A Weak-Lensing Mass Reconstruction of the Large-Scale Filament Feeding the Massive Galaxy Cluster MACSJ0717.5+3745. (arXiv:1208.4323v1 [astro-ph.CO])

A Weak-Lensing Mass Reconstruction of the Large-Scale Filament Feeding the Massive Galaxy Cluster MACSJ0717.5+3745. (arXiv:1208.4323v1 [astro-ph.CO]):
We report the first weak-lensing detection of a large-scale filament
funneling matter onto the core of the massive galaxy cluster MACSJ0717.5+3745.
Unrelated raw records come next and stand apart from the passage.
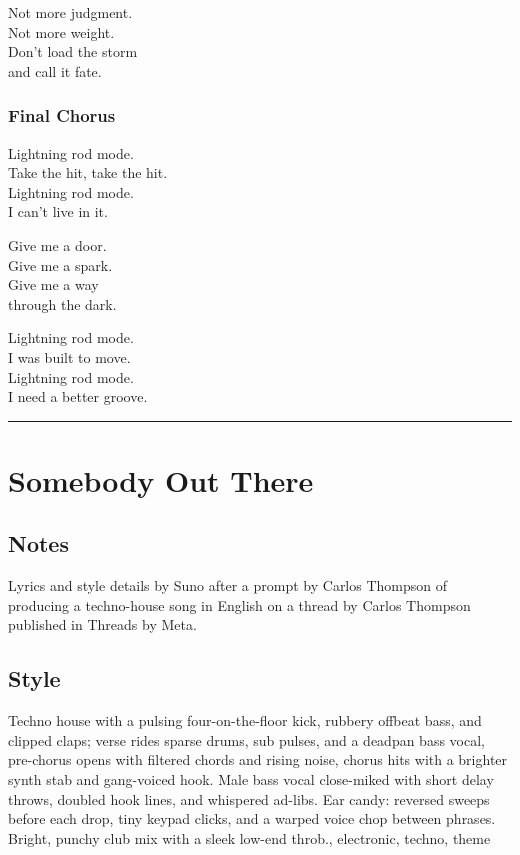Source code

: Not more judgment.\\
Not more weight.\\
Don't load the storm\\
and call it fate.

\subsubsection{Final Chorus}\label{final-chorus-1}

Lightning rod mode.\\
Take the hit, take the hit.\\
Lightning rod mode.\\
I can't live in it.

Give me a door.\\
Give me a spark.\\
Give me a way\\
through the dark.

Lightning rod mode.\\
I was built to move.\\
Lightning rod mode.\\
I need a better groove.

\begin{center}\rule{0.5\linewidth}{0.5pt}\end{center}

\section{Somebody Out There}\label{somebody-out-there}

\subsection{Notes}\label{notes-8}

Lyrics and style details by Suno after a prompt by Carlos Thompson of
producing a techno-house song in English on a thread by Carlos Thompson
published in Threads by Meta.

\subsection{Style}\label{style-8}

Techno house with a pulsing four-on-the-floor kick, rubbery offbeat
bass, and clipped claps; verse rides sparse drums, sub pulses, and a
deadpan bass vocal, pre-chorus opens with filtered chords and rising
noise, chorus hits with a brighter synth stab and gang-voiced hook. Male
bass vocal close-miked with short delay throws, doubled hook lines, and
whispered ad-libs. Ear candy: reversed sweeps before each drop, tiny
keypad clicks, and a warped voice chop between phrases. Bright, punchy
club mix with a sleek low-end throb., electronic, techno, theme

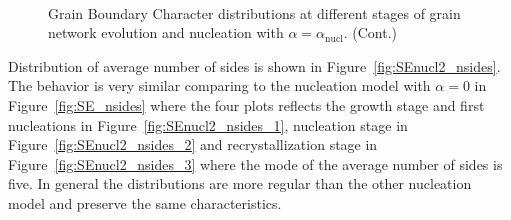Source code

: \begin{figure}[ht]\ContinuedFloat
    \centering
    \\
    \caption{Grain Boundary Character distributions at different stages of grain network evolution and nucleation with $\alpha = \alpha_{\text{nucl}}$. (Cont.)}
    \label{fig:SEnucl2_gbcd}
\end{figure}

Distribution of average number of sides is shown in Figure~\ref{fig:SEnucl2_nsides}. 
The behavior is very similar comparing to the nucleation model with $\alpha = 0$ in Figure~\ref{fig:SE_nsides} where the four plots reflects the growth stage and first nucleations in Figure~\ref{fig:SEnucl2_nsides_1}, nucleation stage in Figure~\ref{fig:SEnucl2_nsides_2} and recrystallization stage in Figure~\ref{fig:SEnucl2_nsides_3} where the mode of the average number of sides is five. In general the distributions are more regular than the other nucleation model and preserve the same characteristics.

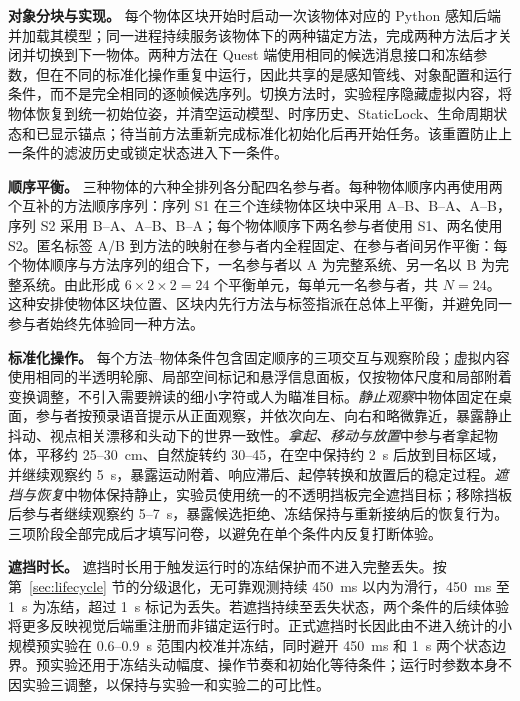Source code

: \documentclass[review]{vgtc}
\begin{document}
\textbf{对象分块与实现。} 每个物体区块开始时启动一次该物体对应的 Python 感知后端并加载其模型；同一进程持续服务该物体下的两种锚定方法，完成两种方法后才关闭并切换到下一物体。两种方法在 Quest 端使用相同的候选消息接口和冻结参数，但在不同的标准化操作重复中运行，因此共享的是感知管线、对象配置和运行条件，而不是完全相同的逐帧候选序列。切换方法时，实验程序隐藏虚拟内容，将物体恢复到统一初始位姿，并清空运动模型、时序历史、StaticLock、生命周期状态和已显示锚点；待当前方法重新完成标准化初始化后再开始任务。该重置防止上一条件的滤波历史或锁定状态进入下一条件。

\textbf{顺序平衡。} 三种物体的六种全排列各分配四名参与者。每种物体顺序内再使用两个互补的方法顺序序列：序列 S1 在三个连续物体区块中采用 A--B、B--A、A--B，序列 S2 采用 B--A、A--B、B--A；每个物体顺序下两名参与者使用 S1、两名使用 S2。匿名标签 A/B 到方法的映射在参与者内全程固定、在参与者间另作平衡：每个物体顺序与方法序列的组合下，一名参与者以 A 为完整系统、另一名以 B 为完整系统。由此形成 $6 \times 2 \times 2=24$ 个平衡单元，每单元一名参与者，共 $N=24$。这种安排使物体区块位置、区块内先行方法与标签指派在总体上平衡，并避免同一参与者始终先体验同一种方法。

\textbf{标准化操作。} 每个方法--物体条件包含固定顺序的三项交互与观察阶段；虚拟内容使用相同的半透明轮廓、局部空间标记和悬浮信息面板，仅按物体尺度和局部附着变换调整，不引入需要辨读的细小字符或人为瞄准目标。\emph{静止观察}中物体固定在桌面，参与者按预录语音提示从正面观察，并依次向左、向右和略微靠近，暴露静止抖动、视点相关漂移和头动下的世界一致性。\emph{拿起、移动与放置}中参与者拿起物体，平移约 25--30~cm、自然旋转约 30--45\textdegree{}，在空中保持约 2~s 后放到目标区域，并继续观察约 5~s，暴露运动附着、响应滞后、起停转换和放置后的稳定过程。\emph{遮挡与恢复}中物体保持静止，实验员使用统一的不透明挡板完全遮挡目标；移除挡板后参与者继续观察约 5--7~s，暴露候选拒绝、冻结保持与重新接纳后的恢复行为。三项阶段全部完成后才填写问卷，以避免在单个条件内反复打断体验。

\textbf{遮挡时长。} 遮挡时长用于触发运行时的冻结保护而不进入完整丢失。按第~\ref{sec:lifecycle} 节的分级退化，无可靠观测持续 450~ms 以内为滑行，450~ms 至 1~s 为冻结，超过 1~s 标记为丢失。若遮挡持续至丢失状态，两个条件的后续体验将更多反映视觉后端重注册而非锚定运行时。正式遮挡时长因此由不进入统计的小规模预实验在 0.6--0.9~s 范围内校准并冻结，同时避开 450~ms 和 1~s 两个状态边界。预实验还用于冻结头动幅度、操作节奏和初始化等待条件；运行时参数本身不因实验三调整，以保持与实验一和实验二的可比性。
\end{document}
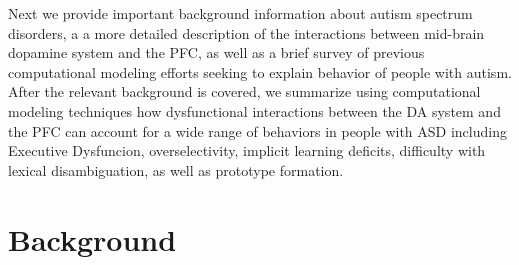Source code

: \documentclass[man]{apa}
\begin{document}

Next we provide important background information about autism spectrum disorders, a a more detailed description of the interactions between mid-brain dopamine system and the PFC, as well as a brief survey of previous computational modeling efforts seeking to explain behavior of people with autism.  After the relevant background is covered, we summarize using computational modeling techniques how dysfunctional interactions between the DA system and the PFC can account for a wide range of behaviors in people with ASD including Executive Dysfuncion, overselectivity, implicit learning deficits, difficulty with lexical disambiguation, as well as prototype formation.  

\section{Background}
\end{document}
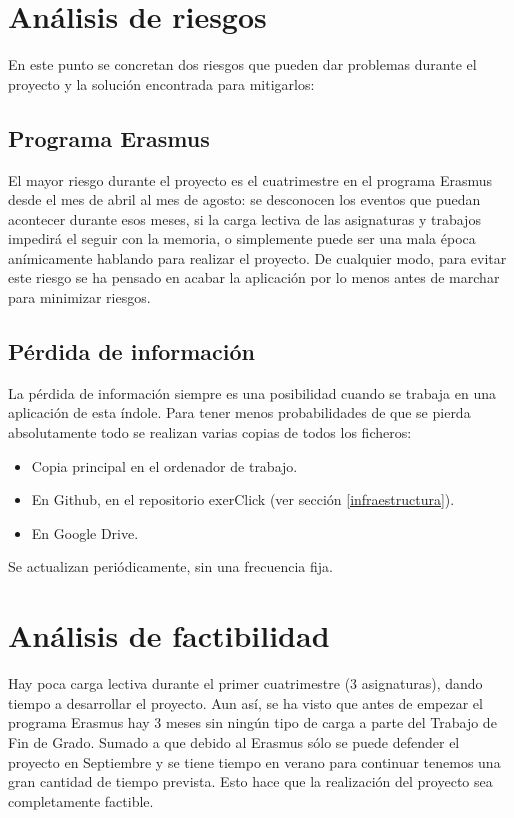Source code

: \section{Análisis de riesgos}

En este punto se concretan dos riesgos que pueden dar problemas durante el proyecto y la solución encontrada para mitigarlos:\\

\subsection*{Programa Erasmus}

El mayor riesgo durante el proyecto es el cuatrimestre en el programa Erasmus desde el mes de abril al mes de agosto: se desconocen los eventos que puedan acontecer durante esos meses, si la carga lectiva de las asignaturas y trabajos impedirá el seguir con la memoria, o simplemente puede ser una mala época anímicamente hablando para realizar el proyecto. De cualquier modo, para evitar este riesgo se ha pensado en acabar la aplicación por lo menos antes de marchar para minimizar riesgos.\\

\subsection*{Pérdida de información}

La pérdida de información siempre es una posibilidad cuando se trabaja en una aplicación de esta índole. Para tener menos probabilidades de que se pierda absolutamente todo se realizan varias copias de todos los ficheros:

\begin{itemize}
\item Copia principal en el ordenador de trabajo.
\item En Github, en el repositorio exerClick (ver sección \ref{infraestructura}).
\item En Google Drive.
\end{itemize}

Se actualizan periódicamente, sin una frecuencia fija.\\


\section{Análisis de factibilidad}

Hay poca carga lectiva durante el primer cuatrimestre (3 asignaturas), dando tiempo a desarrollar el proyecto. Aun así, se ha visto que antes de empezar el programa Erasmus hay 3 meses sin ningún tipo de carga a parte del Trabajo de Fin de Grado. Sumado a que debido al Erasmus sólo se puede defender el proyecto en Septiembre y se tiene tiempo en verano para continuar tenemos una gran cantidad de tiempo prevista. Esto hace que la realización del proyecto sea completamente factible.\\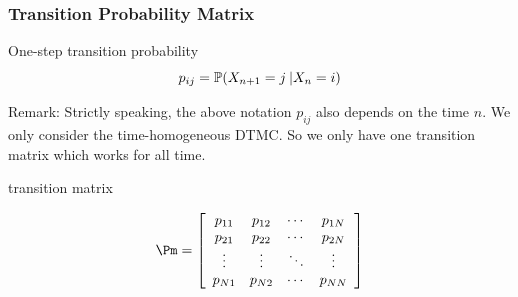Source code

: \documentclass[english,10pt]{beamer}
\begin{document}
\begin{frame}
\frametitle{Transition Probability Matrix}
\begin{block}
{One-step transition probability}
\textrm{
\[
p_{ij}=\mathbb{P}(X_{n+1}=j\:\vert X_{n}=i)
\]
}
\end{block}

Remark:  Strictly speaking, the above notation $p_{ij}$ also depends on
the time $n$.  We only consider the time-homogeneous DTMC.
So we only have one transition matrix which works for all time.

\begin{block}
{  transition   matrix}

\[
\Pm=\left[\begin{array}{cccc}
p_{11} & p_{12} & \cdots & p_{1N}\\
p_{21} & p_{22} & \cdots & p_{2N}\\
\vdots & \vdots & \ddots & \vdots\\
p_{N1} & p_{N2} & \cdots & p_{NN}
\end{array}\right]
\]

\end{block}

\end{frame}


\end{document}
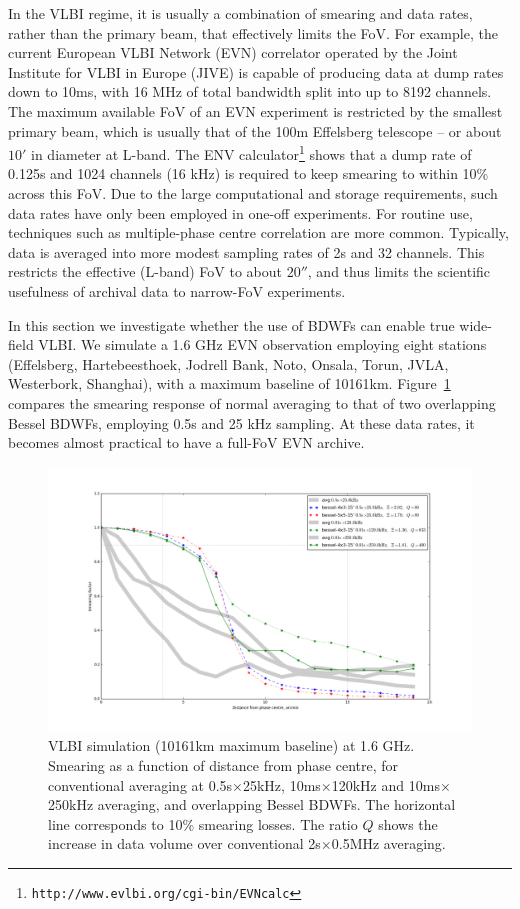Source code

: \documentclass[useAMS,usenatbib]{mn2e}
\begin{document}
In the VLBI regime, it is usually a combination of smearing and data rates, rather than the primary beam, 
that effectively limits the FoV. For example, the current European VLBI Network (EVN) correlator 
\citep{keipema2015sfxc} operated by the Joint Institute for VLBI in Europe (JIVE) is capable of
producing data at dump rates down to 10ms, with 16 MHz of total bandwidth split into up to 8192 channels. 
The maximum available FoV of an EVN experiment is restricted  by the smallest primary beam, which is usually 
that of the 100m Effelsberg telescope -- or about $10'$ in diameter at L-band. The ENV 
calculator\footnote{{\tt http://www.evlbi.org/cgi-bin/EVNcalc}} shows that a dump rate of 0.125s and 1024 
channels (16 kHz) is required to keep smearing to within 10\% across this FoV. Due to the large computational 
and storage requirements, such data rates have only been employed in one-off experiments. For routine use, 
techniques such as  multiple-phase centre correlation are more common. Typically, data is averaged into more modest 
sampling rates of 2s and 32 channels. This restricts the effective (L-band) FoV to about $20''$, and thus limits the scientific usefulness of archival data to narrow-FoV experiments.

In this section we investigate whether the use of BDWFs can enable true wide-field VLBI. We simulate a 1.6 GHz 
EVN observation employing eight stations (Effelsberg, Hartebeesthoek, Jodrell Bank, Noto, Onsala, Torun, JVLA, 
Westerbork, Shanghai), with a maximum baseline of 10161km. Figure~\ref{fig:results-vlbi} compares the smearing 
response of normal averaging to that of two overlapping Bessel BDWFs, employing 0.5s and 25 kHz sampling. 
At these data rates, it becomes almost practical to have a full-FoV EVN archive. 

\begin{figure}
\includegraphics[width=.9\textwidth]{./Figures/suppression-vlbi2.png}
\caption{VLBI simulation (10161km maximum baseline) at 1.6 GHz. Smearing as a function of distance from 
phase centre, for conventional averaging at 0.5s$\times$25kHz, 10ms$\times$120kHz and 10ms$\times$250kHz averaging, 
and overlapping Bessel BDWFs. The horizontal line corresponds to 10\% smearing losses. The ratio $Q$ shows the 
increase in data volume over conventional 2s$\times$0.5MHz averaging.
}
\label{fig:results-vlbi}
\end{figure}
\end{document}
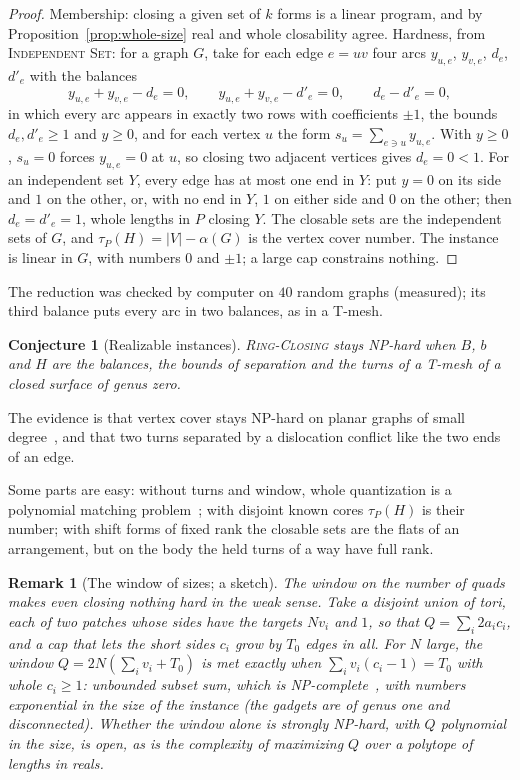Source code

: \documentclass[11pt,a4paper]{article}
\newtheorem{remark}{Remark}
\newtheorem{conjecture}{Conjecture}
\newcommand{\shift}{s}
\newcommand{\RC}{\textup{\textsc{Ring-Closing}}}
\begin{document}
\begin{proof}
Membership: closing a given set of $k$ forms is a linear program, and by
Proposition~\ref{prop:whole-size} real and whole closability agree. Hardness,
from \textup{\textsc{Independent Set}}: for a graph $G$, take for each edge $e
= uv$ four arcs $y_{u,e}$, $y_{v,e}$, $d_e$, $d'_e$ with the balances
\[
  y_{u,e} + y_{v,e} - d_e = 0, \qquad y_{u,e} + y_{v,e} - d'_e = 0, \qquad
  d_e - d'_e = 0 ,
\]
in which every arc appears in exactly two rows with coefficients $\pm1$, the
bounds $d_e, d'_e \ge 1$ and $y \ge 0$, and for each vertex $u$ the form
$\shift_u = \sum_{e \ni u} y_{u,e}$. With $y \ge 0$, $\shift_u = 0$ forces
$y_{u,e} = 0$ at $u$, so closing two adjacent vertices gives $d_e = 0 < 1$.
For an independent set $Y$, every edge has at most one end in $Y$: put $y = 0$
on its side and $1$ on the other, or, with no end in $Y$, $1$ on either side
and $0$ on the other; then $d_e = d'_e = 1$, whole lengths in $P$ closing $Y$.
The closable sets are the independent sets of $G$, and $\tau_P(H) = |V| -
\alpha(G)$ is the vertex cover number. The instance is linear in $G$, with
numbers $0$ and $\pm1$; a large cap constrains nothing.
\end{proof}

The reduction was checked by computer on $40$ random graphs (measured); its
third balance puts every arc in two balances, as in a T-mesh.

\begin{conjecture}[Realizable instances]\label{conj:realize}
\RC{} stays NP-hard when $B$, $b$ and $H$ are the balances, the bounds of
separation and the turns of a T-mesh of a closed surface of genus zero.
\end{conjecture}

The evidence is that vertex cover stays NP-hard on planar graphs of small
degree~\cite{garey1976simplified}, and that two turns separated by a
dislocation conflict like the two ends of an edge.

Some parts are easy: without turns and window, whole quantization is a
polynomial matching problem~\cite{edmonds1970matching}; with disjoint known
cores $\tau_P(H)$ is their number; with shift forms of fixed rank the closable
sets are the flats of an arrangement, but on the body the held turns of a way
have full rank.

\begin{remark}[The window of sizes; a sketch]
The window on the number of quads makes even closing nothing hard in the weak
sense. Take a disjoint union of tori, each of two patches whose sides have the
targets $N v_i$ and $1$, so that $Q = \sum_i 2 a_i c_i$, and a cap that lets the
short sides $c_i$ grow by $T_0$ edges in all. For $N$ large, the window $Q =
2N(\sum_i v_i + T_0)$ is met exactly when $\sum_i v_i(c_i - 1) = T_0$ with
whole $c_i \ge 1$: unbounded subset sum, which is
NP-complete~\cite{lueker1975two}, with numbers exponential in the size of the
instance (the gadgets are of genus one and disconnected). Whether the window
alone is strongly NP-hard, with $Q$ polynomial in the size, is open, as is the
complexity of maximizing $Q$ over a polytope of lengths in reals.
\end{remark}
\end{document}
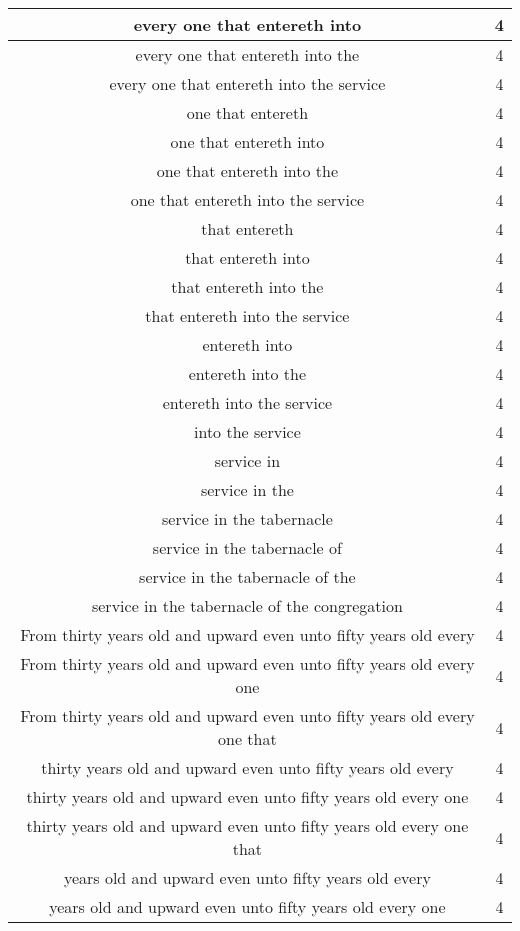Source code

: \begin{center}
\begin{longtable}{|c|c|}
every one that entereth into & 4\\ \hline 
every one that entereth into the & 4\\ \hline 
every one that entereth into the service & 4\\ \hline 
one that entereth & 4\\ \hline 
one that entereth into & 4\\ \hline 
one that entereth into the & 4\\ \hline 
one that entereth into the service & 4\\ \hline 
that entereth & 4\\ \hline 
that entereth into & 4\\ \hline 
that entereth into the & 4\\ \hline 
that entereth into the service & 4\\ \hline 
entereth into & 4\\ \hline 
entereth into the & 4\\ \hline 
entereth into the service & 4\\ \hline 
into the service & 4\\ \hline 
service in & 4\\ \hline 
service in the & 4\\ \hline 
service in the tabernacle & 4\\ \hline 
service in the tabernacle of & 4\\ \hline 
service in the tabernacle of the & 4\\ \hline 
service in the tabernacle of the congregation & 4\\ \hline 
From thirty years old and upward even unto fifty years old every & 4\\ \hline 
From thirty years old and upward even unto fifty years old every one & 4\\ \hline 
From thirty years old and upward even unto fifty years old every one that & 4\\ \hline 
thirty years old and upward even unto fifty years old every & 4\\ \hline 
thirty years old and upward even unto fifty years old every one & 4\\ \hline 
thirty years old and upward even unto fifty years old every one that & 4\\ \hline 
years old and upward even unto fifty years old every & 4\\ \hline 
years old and upward even unto fifty years old every one & 4\\ \hline 

\end{longtable}
\end{center}
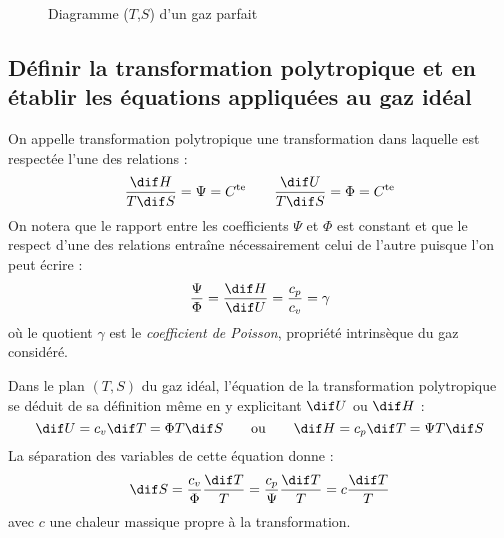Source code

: 	\begin{figure}[p]\centering
		\caption{Diagramme ($T$,$S$) d'un gaz parfait}
		\label{fig:TS_gaz_parfait}
	\end{figure}
\fi

\subsection{Définir la transformation polytropique et
en établir les équations appliquées au gaz idéal}
On appelle transformation polytropique une transformation
dans laquelle est respectée l'une des relations :
\[ \frac{\dif H}{T \dif S} = \Psi = C^\text{te}
\qquad \frac{\dif U}{T \dif S} = \Phi = C^\text{te} \]
On notera que le rapport entre les coefficients $\Psi$ et $\Phi$ est constant
et que le respect d'une des relations entraîne nécessairement celui de l'autre
puisque l'on peut écrire :
\[ \frac{\Psi}{\Phi} = \frac{\dif H}{\dif U} = \frac{c_p}{c_v} = \gamma \]
où le quotient $\gamma$ est le \emph{coefficient de Poisson}, 
propriété intrinsèque du gaz considéré.

Dans le plan $(T,S)$ du gaz idéal, l'équation de la transformation polytropique
se déduit de sa définition même en y explicitant $\dif U$ ou $\dif H$ :
\[ \dif U = c_v \dif T = \Phi T \dif S
\qquad \text{ou} \qquad \dif H = c_p \dif T = \Psi T \dif S \]
La séparation des variables de cette équation donne :
\[ \dif S = \frac{c_v}{\Phi}\frac{\dif T}{T}
= \frac{c_p}{\Psi}\frac{\dif T}{T}
= c\frac{\dif T}{T} \]
avec $c$ une chaleur massique propre à la transformation.

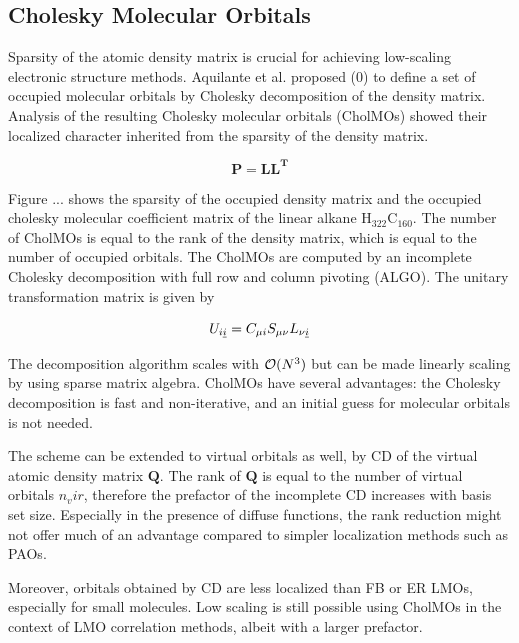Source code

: 
\subsection{Cholesky Molecular Orbitals}

Sparsity of the atomic density matrix is crucial for achieving low-scaling electronic structure methods. Aquilante et al. proposed (0) to define a set of occupied molecular orbitals by Cholesky decomposition of the density matrix. Analysis of the resulting Cholesky molecular orbitals (CholMOs) showed their localized character inherited from the sparsity of the density matrix.

\begin{equation}
\mathbf{P} = \mathbf{LL^T}
\end{equation}

Figure ... shows the sparsity of the occupied density matrix and the occupied cholesky molecular coefficient matrix of the linear alkane H$_{322}$C$_{160}$. The number of CholMOs is equal to the rank of the density matrix, which is equal to the number of occupied orbitals. The CholMOs are computed by an incomplete Cholesky decomposition with full row and column pivoting  (ALGO). The unitary transformation matrix is given by

\begin{equation}
U_{i\underline{i}} = C_{\mu i} S_{\mu \nu} L_{\nu \underline{i}}
\end{equation}

The decomposition algorithm scales with $\mathcal{O}(N^{3})$ but can be made linearly scaling by using sparse matrix algebra. CholMOs have several advantages: the Cholesky decomposition is fast and non-iterative, and an initial guess for molecular orbitals is not needed. 

The scheme can be extended to virtual orbitals as well, by CD of the virtual atomic density matrix $\mathbf{Q}$. The rank of $\mathbf{Q}$ is equal to the number of virtual orbitals $n_vir$, therefore the prefactor of the incomplete CD increases with basis set size. Especially in the presence of diffuse functions, the rank reduction might not offer much of an advantage compared to simpler localization methods such as PAOs.  

Moreover, orbitals obtained by CD are less localized than FB or ER LMOs, especially for small molecules. Low scaling is still possible using CholMOs in the context of LMO correlation methods, albeit with a larger prefactor.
Our analysis is based on a mosaic of 18 multi-passband images obtained with ACS
aboard the HST, covering an area of \sim 10x20 arcmin^2. We use a weak-lensing
pipeline developed for the COSMOS survey, modified for the analysis of galaxy
clusters, to produce a weak-lensing catalogue. A mass map is then computed by
applying a weak-gravitational-lensing multi-scale reconstruction technique
designed to describe irregular mass distributions such as the one investigated
here. We test the resulting mass map by comparing the mass distribution
inferred for the cluster core with the one derived from strong-lensing
constraints and find excellent agreement. The filament is detected within the 3
sigma detection contour of the lensing mass reconstruction, and underlines the
importance of filaments for theoretical and numerical models of the mass
distribution in the Cosmic Web. We measure the filament's projected length as
\sim 4.5 h_{74}^{-1} Mpc, and its mean density as (2.92 \pm 0.66)10^8 h_{74}
M_{\odot} kpc^{-2}. Combined with the redshift distribution of galaxies
obtained after an extensive spectroscopic follow-up in the area, we can rule
out any projection effect resulting from the chance alignment on the sky of
unrelated galaxy group-scale structures. Assuming plausible constraints
concerning the structure's geometry based on its galaxy velocity field, we
construct a 3D model of the large-scale filament. Within this framework, we
derive the three-dimensional length of the filament to be 18 h_{74}^{-1} Mpc,
and a deprojected density in terms of the critical density of the Universe of
(206 \pm 46) \rho_{crit}, a value that lies at the very high end of the range
predicted by numerical simulations.